Dünyanın dört bir tarafında İslam'a ve Müslümanlara yönelik ırkçı, ayrımcı ve şiddetle son bulan bir dizi muamele yapıldığını, hatta insan hakları ve demokrasinin beşiği diye nitelendirilen Avrupa'daki liderlerin Müslümanlara yönelik baskıyı seçim malzemesi olarak kullandığını hatırlatan Avukat Gülden Sönmez de şu ifadeleri kullandı:
Dün Fransa'da konuşan bir aday Müslümanlara ne kadar baskı uygularsa o kadar kabul göreceğine inanarak konuşma yapma cesareti gösterebiliyor. Bugün onlarca, yüzlerce erkek öğrenci veya çete üyelerinin Müslüman kızların üzerine nasıl bir öfke ve şiddetle yürüdüklerini gözlemliyoruz.
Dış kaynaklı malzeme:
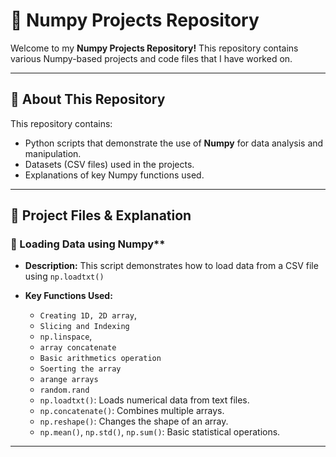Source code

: # 🚀 Numpy Projects Repository

Welcome to my **Numpy Projects Repository!** This repository contains various Numpy-based projects and code files that I have worked on.

---

## 📌 **About This Repository**
This repository contains:
- Python scripts that demonstrate the use of **Numpy** for data analysis and manipulation.
- Datasets (CSV files) used in the projects.
- Explanations of key Numpy functions used.

---

## 📂 Project Files & Explanation
### 🔹  Loading Data using Numpy**
- **Description:** This script demonstrates how to load data from a CSV file using `np.loadtxt()`  
- **Key Functions Used:**
  
  
  - `Creating 1D, 2D array`,
  - `Slicing and Indexing`
  - `np.linspace`,
  - `array concatenate`
  - `Basic arithmetics operation`
  - `Soerting the array`
  - `arange arrays`
  - `random.rand`
  -  `np.loadtxt()`: Loads numerical data from text files.
  -  `np.concatenate()`: Combines multiple arrays.
  - `np.reshape()`: Changes the shape of an array.
  - `np.mean()`, `np.std()`, `np.sum()`: Basic statistical operations.
  
  
    
---



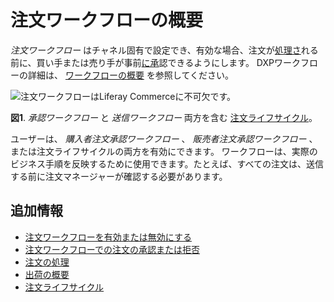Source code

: # 注文ワークフローの概要

_注文ワークフロー_ はチャネル固有で設定でき、有効な場合、注文が[処理さ](../orders/processing-an-order.md)れる前に、買い手または売り手が事前[に承](./approving-or-rejecting-orders-in-order-workflows.md)認できるようにします。 DXPワークフローの詳細は、 [ワークフローの概要](https://learn.liferay.com/dxp/latest/ja/process-automation/workflow/introduction-to-workflow.html) を参照してください。

![注文ワークフローはLiferay Commerceに不可欠です。](./introduction-to-order-workflows/images/01.png)

**図1**. _承認ワークフロー_ と _送信ワークフロー_ 両方を含む [注文ライフサイクル](../orders/order-life-cycle.md)。

ユーザーは、 _購入者注文承認ワークフロー_ 、 _販売者注文承認ワークフロー_ 、または注文ライフサイクルの両方を有効にできます。 ワークフローは、実際のビジネス手順を反映するために使用できます。たとえば、すべての注文は、送信する前に注文マネージャーが確認する必要があります。

## 追加情報

* [注文ワークフローを有効または無効にする](./enabling-or-disabling-order-workflows.md)
* [注文ワークフローでの注文の承認または拒否](./approving-or-rejecting-orders-in-order-workflows.md)
* [注文の処理](../orders/processing-an-order.md)
* [出荷の概要](../shipments/introduction-to-shipments.md)
* [注文ライフサイクル](../orders/order-life-cycle.md)
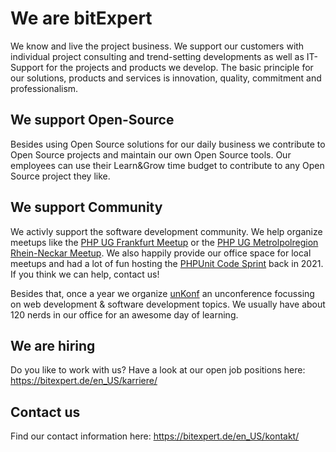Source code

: # We are bitExpert

We know and live the project business. We support our customers with individual project consulting and trend-setting developments as well as IT-Support for the projects and products we develop. The basic principle for our solutions, products and services is innovation, quality, commitment and professionalism.

## We support Open-Source

Besides using Open Source solutions for our daily business we contribute to Open Source projects and maintain our own Open Source tools. Our employees can use their Learn&Grow time budget to contribute to any Open Source project they like.

## We support Community

We activly support the software development community. We help organize meetups like the [PHP UG Frankfurt Meetup](https://www.phpugffm.de) or the [PHP UG Metrolpolregion Rhein-Neckar Meetup](http://www.phpugmrn.de). We also happily provide our office space for local meetups and had a lot of fun hosting the [PHPUnit Code Sprint](https://phpunit.de/code-sprints/september-2019.html) back in 2021. If you think we can help, contact us!

Besides that, once a year we organize [unKonf](https://www.unKonf.de) an unconference focussing on web development & software development topics. We usually have about 120 nerds in our office for an awesome day of learning.

## We are hiring

Do you like to work with us? Have a look at our open job positions here: https://bitexpert.de/en_US/karriere/

## Contact us

Find our contact information here: https://bitexpert.de/en_US/kontakt/
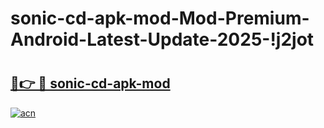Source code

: # sonic-cd-apk-mod-Mod-Premium-Android-Latest-Update-2025-!j2jot

# <h2><a href="https://y242lo.esa.edu.pl?title=sonic-cd-apk-mod&ref=j2jot">🔗👉 🔴 sonic-cd-apk-mod</a></h2>

[![acn](https://github.com/user-attachments/assets/0f9c940e-d8b0-45ae-aac7-cd30a18b3e1c)](https://y242lo.esa.edu.pl?title=sonic-cd-apk-mod&ref=j2jot)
Başörtüsü, tesettür, hicap Müslüman kadının kimliğidir. Bir zamanlar bizim yaptığımız gibi mahkemelere başvurmamız, hukuk önüne gitmemiz, yargı önündeki kararları beklememiz örtümüzü örtüp örtmememizle ilgili değildir. Bu tartışma dışı bir konudur ve hiçbir siyasi mekanizma veya liderin, bir yargı mekanizmasının iradesinde değildir. Yargı mekanizmaları sadece suçluların yargılandığı mekanizmalar olabilir. Biz başörtümüzle ilgili gittiğimiz zaman Avrupa İnsan Hakları Mahkemesi'nin insan hakları meşruiyetini tartıştırdık. Örtümüzle ilgili bir karar mekanizması olarak hiçbir mahkemeyi görmedik. Hatta Türkiye'de referandum teklif edildi ama en başta başörtülüler olarak biz karşı çıktı. Çünkü örtümüzün emrini Kur'an'dan ve rabbimizden alıyoruz. Başka hiçbir kimsenin, kurumun ve mekanizmanın söz sahibi olduğuna inanmıyoruz. Neden hep Müslüman kadınlara dokunuluyor? Neden hep Müslüman kadının inancı sorgulanıyor? Elbette ki hiçbir dinin kadınına dokunulmasın ama dünyadaki kadına yönelik şiddete karşı hareket edenler söz konusu Müslüman kadının inancı olunca suspus oluyor. Bu öbürlerinin ceberrutluğundan değil bizim daha güçlü, daha örgütlü mücadele ortaya koymamamızdan kaynaklanıyor. Buradan sesleniyorum! Çocuklarını başörtülü okumaları için yurt dışına gönderen liderler, bunun için hapse giren liderler, bunun için çalışan anne-babalar bugün bu ülkede yöneticiler. Lütfen o günleri hatırlayın ve Hindistanlı kardeşlerimize destek vermek için tüm İslam dünyasını organize olmaya ve destek vermeye çalışalım.